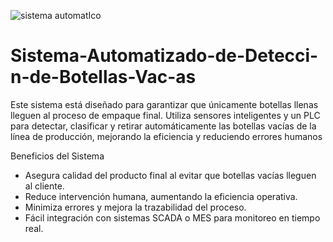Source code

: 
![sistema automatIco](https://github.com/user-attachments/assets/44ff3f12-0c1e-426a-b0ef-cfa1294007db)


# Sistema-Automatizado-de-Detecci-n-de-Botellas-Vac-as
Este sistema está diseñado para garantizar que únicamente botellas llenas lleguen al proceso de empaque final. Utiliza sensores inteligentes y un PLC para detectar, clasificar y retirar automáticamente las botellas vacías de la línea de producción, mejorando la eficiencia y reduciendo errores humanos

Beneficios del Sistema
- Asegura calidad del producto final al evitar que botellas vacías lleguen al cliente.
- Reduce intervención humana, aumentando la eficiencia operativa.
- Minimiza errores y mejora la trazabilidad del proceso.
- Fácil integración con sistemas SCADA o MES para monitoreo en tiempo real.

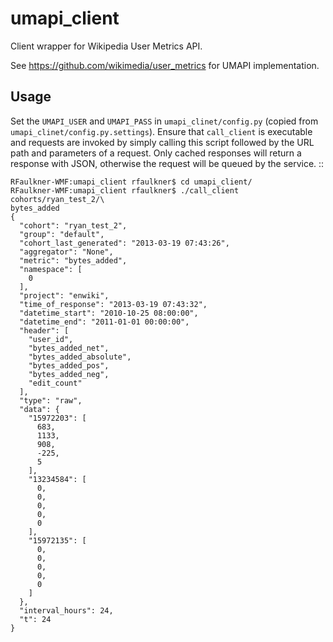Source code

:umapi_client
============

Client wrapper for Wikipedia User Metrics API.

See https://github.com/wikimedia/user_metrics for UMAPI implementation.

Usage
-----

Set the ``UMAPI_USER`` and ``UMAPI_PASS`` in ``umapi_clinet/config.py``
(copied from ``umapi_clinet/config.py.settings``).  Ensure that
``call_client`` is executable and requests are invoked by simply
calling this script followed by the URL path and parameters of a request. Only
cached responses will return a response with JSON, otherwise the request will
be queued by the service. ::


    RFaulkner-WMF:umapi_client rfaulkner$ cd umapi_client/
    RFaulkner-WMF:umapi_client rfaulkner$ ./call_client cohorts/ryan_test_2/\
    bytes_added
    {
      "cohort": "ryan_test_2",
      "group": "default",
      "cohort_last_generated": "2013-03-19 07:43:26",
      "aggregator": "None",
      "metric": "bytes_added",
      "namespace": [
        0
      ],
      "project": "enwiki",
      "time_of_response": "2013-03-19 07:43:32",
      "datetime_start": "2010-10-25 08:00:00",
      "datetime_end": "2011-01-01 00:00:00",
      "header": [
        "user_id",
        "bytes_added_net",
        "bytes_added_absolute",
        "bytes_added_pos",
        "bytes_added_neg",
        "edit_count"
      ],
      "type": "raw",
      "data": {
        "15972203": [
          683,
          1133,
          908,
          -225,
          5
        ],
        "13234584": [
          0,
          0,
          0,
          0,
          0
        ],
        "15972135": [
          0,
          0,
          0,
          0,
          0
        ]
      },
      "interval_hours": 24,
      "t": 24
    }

+ + +

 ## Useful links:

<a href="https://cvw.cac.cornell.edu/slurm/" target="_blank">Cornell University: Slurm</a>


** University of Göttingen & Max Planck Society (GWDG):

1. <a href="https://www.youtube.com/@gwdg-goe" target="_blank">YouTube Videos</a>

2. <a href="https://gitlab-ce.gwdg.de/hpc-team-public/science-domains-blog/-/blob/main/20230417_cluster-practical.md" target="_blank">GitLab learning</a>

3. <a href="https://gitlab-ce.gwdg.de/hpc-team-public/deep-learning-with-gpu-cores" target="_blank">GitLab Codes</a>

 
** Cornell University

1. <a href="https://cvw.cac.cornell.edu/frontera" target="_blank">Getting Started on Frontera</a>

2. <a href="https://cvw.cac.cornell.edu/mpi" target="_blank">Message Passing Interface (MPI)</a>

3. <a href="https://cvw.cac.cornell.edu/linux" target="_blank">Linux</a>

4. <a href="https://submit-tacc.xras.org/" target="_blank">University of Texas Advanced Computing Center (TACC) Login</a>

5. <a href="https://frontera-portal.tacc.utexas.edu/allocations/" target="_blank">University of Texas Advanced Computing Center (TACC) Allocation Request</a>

+ + +

• [What the task requires]: Copy out only the lines of the records above from the one with "Passing Interface (MPI)</a>" through the one with "(TACC) Allocation Request</a>", exactly as they stand, both included.

• [Solved exercise]:
2. <a href="https://cvw.cac.cornell.edu/mpi" target="_blank">Message Passing Interface (MPI)</a>

3. <a href="https://cvw.cac.cornell.edu/linux" target="_blank">Linux</a>

4. <a href="https://submit-tacc.xras.org/" target="_blank">University of Texas Advanced Computing Center (TACC) Login</a>

5. <a href="https://frontera-portal.tacc.utexas.edu/allocations/" target="_blank">University of Texas Advanced Computing Center (TACC) Allocation Request</a>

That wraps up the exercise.